Guarantee Company Law Relating to Meetings:
Annual general meetings (AGMs) need at least 21 days notice in writing to members, which must include copies of any proposed resolutions to be passed at the meeting and copies of the accounts and annual report to be presented by the directors. Extraordinary general meetings (EGMs) need at least 14 days notice in writing to members. The auditors have a legal right to be invited to all AGMs and to any EGMs where their interests may be at stake. When holding general meetings, the directors and secretary must be aware of company law in relation to passing resolutions (making decisions). Most resolutions require only a simple majority vote. There are, however, two types of resolution which need a 75% majority vote to be passed:

Special resolutions - that is, any decision to alter the Memorandum and Articles of Association, change the company's name, dispense with appointing auditors if the company has been dormant throughout the whole of a financial year, ratify a previous 'ultra vires' act committed by the directors (see the section above on protection from personal liability) or to wind up a company that is not insolvent extraordinary resolutions - that is, any decision to wind up the company because it is insolvent or is heading for insolvency or to dispense with auditors after the first AGM because the company is likely to remain dormant for some time.

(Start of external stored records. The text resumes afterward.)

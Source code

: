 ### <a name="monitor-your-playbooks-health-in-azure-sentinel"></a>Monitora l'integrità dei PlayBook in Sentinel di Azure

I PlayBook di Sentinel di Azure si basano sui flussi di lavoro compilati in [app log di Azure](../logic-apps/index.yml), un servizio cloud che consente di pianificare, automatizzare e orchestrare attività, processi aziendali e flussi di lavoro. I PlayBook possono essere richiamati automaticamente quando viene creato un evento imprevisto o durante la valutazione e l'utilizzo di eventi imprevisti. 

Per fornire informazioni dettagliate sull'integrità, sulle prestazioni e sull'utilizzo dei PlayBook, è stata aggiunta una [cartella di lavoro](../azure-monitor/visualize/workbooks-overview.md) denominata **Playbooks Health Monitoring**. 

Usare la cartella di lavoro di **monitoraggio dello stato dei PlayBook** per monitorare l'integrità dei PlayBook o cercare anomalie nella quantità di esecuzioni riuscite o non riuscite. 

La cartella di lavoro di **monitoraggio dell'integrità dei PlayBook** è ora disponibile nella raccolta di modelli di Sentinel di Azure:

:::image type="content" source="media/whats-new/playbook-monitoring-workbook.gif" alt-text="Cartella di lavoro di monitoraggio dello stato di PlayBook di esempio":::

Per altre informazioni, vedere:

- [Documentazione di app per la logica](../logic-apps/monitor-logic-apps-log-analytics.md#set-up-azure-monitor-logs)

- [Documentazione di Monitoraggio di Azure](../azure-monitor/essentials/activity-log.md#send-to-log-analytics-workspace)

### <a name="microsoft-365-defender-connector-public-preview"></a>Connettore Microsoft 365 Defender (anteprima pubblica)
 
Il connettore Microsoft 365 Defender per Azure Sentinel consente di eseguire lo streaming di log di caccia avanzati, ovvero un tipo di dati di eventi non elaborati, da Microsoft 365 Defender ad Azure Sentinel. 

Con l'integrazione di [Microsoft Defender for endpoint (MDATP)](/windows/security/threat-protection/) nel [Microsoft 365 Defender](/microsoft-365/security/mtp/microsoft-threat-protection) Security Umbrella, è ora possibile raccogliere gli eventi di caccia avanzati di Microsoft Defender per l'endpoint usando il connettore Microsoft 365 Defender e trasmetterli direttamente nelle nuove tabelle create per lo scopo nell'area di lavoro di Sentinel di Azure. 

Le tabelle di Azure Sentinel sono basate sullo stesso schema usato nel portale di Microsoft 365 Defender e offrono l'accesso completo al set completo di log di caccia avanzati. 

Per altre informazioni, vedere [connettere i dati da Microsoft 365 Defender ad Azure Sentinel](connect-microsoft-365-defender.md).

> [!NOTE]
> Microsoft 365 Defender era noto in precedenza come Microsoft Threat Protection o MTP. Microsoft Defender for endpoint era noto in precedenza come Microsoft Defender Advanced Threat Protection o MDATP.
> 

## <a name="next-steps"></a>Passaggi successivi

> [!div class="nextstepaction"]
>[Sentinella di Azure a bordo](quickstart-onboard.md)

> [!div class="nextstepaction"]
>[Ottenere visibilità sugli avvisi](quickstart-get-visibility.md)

Under the 1989 Companies Act, a new way of passing resolutions was introduced. This is called a written resolution and it enables companies to make decisions without having to convene a meeting. The resolution is circulated to all voting members who must each sign agreeing to it. It can be on separate sheets as long as the wording is the same on each sheet. It is only valid if carried by a 100% majority vote of all members entitled to attend and vote at a general meeting. It is really only useful for straightforward decisions where no discussion is needed and when holding a meeting is going to be very difficult or impossible. Also, the larger the company's membership, the less practical it is to circulate written resolutions.

Alternatives to Becoming a Non-Profit Company:
These include: incorporating the board of trustees only. The charity itself remains unincorporated and the trustees still have personal liability for debts. The advantage is that they do not have to change signatories on legal documents if the trustees change. Appointing the Official Custodian for Charities Land Holding Service to hold a leasehold or freehold property. The effect of this is the same as incorporating the trustees, and avoids the charity having to appoint and change 'holding trustees'.

Good financial controls: prudent financial management through careful budgeting and supervision of spending is the cheapest and most effective form of insurance against personal liability.

Liability insurance. These protect trustees against claims by third parties. All employing organisations must take out employer's liability insurance and should also take out public liability insurance if they hold or manage buildings or deal directly with the public in any way. Organisations offering advice or counseling will need professional indemnity insurance. Trustee liability insurance may also be an option, but there are strict limitations on this.